Collected data |
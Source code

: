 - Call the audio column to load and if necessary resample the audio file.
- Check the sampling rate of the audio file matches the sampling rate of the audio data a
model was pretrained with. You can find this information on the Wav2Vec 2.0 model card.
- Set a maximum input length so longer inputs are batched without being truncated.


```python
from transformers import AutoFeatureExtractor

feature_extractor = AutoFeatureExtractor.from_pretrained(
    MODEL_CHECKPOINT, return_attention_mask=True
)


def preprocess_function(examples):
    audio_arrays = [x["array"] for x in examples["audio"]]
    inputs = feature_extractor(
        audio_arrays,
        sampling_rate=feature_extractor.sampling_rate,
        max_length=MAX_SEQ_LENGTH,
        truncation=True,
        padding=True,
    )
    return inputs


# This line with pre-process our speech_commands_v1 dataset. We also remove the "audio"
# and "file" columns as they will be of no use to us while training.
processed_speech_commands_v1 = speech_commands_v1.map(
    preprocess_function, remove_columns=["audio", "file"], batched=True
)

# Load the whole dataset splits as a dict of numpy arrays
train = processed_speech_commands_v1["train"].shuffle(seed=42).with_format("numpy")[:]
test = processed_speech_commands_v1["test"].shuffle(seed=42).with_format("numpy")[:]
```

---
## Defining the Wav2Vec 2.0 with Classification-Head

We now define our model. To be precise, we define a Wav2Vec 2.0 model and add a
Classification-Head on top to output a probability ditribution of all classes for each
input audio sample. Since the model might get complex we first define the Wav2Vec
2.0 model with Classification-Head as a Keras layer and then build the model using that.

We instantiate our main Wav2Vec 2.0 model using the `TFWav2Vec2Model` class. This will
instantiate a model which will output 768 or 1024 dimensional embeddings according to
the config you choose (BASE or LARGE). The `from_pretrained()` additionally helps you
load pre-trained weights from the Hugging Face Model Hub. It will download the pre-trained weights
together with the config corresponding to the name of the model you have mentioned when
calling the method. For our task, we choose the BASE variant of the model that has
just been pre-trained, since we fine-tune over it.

Work request | Return the entries above unchanged, starting at the first line and stopping after the line with "model was pretrained".

Solution below |
Source code

: - Call the audio column to load and if necessary resample the audio file.
- Check the sampling rate of the audio file matches the sampling rate of the audio data a
model was pretrained with. You can find this information on the Wav2Vec 2.0 model card.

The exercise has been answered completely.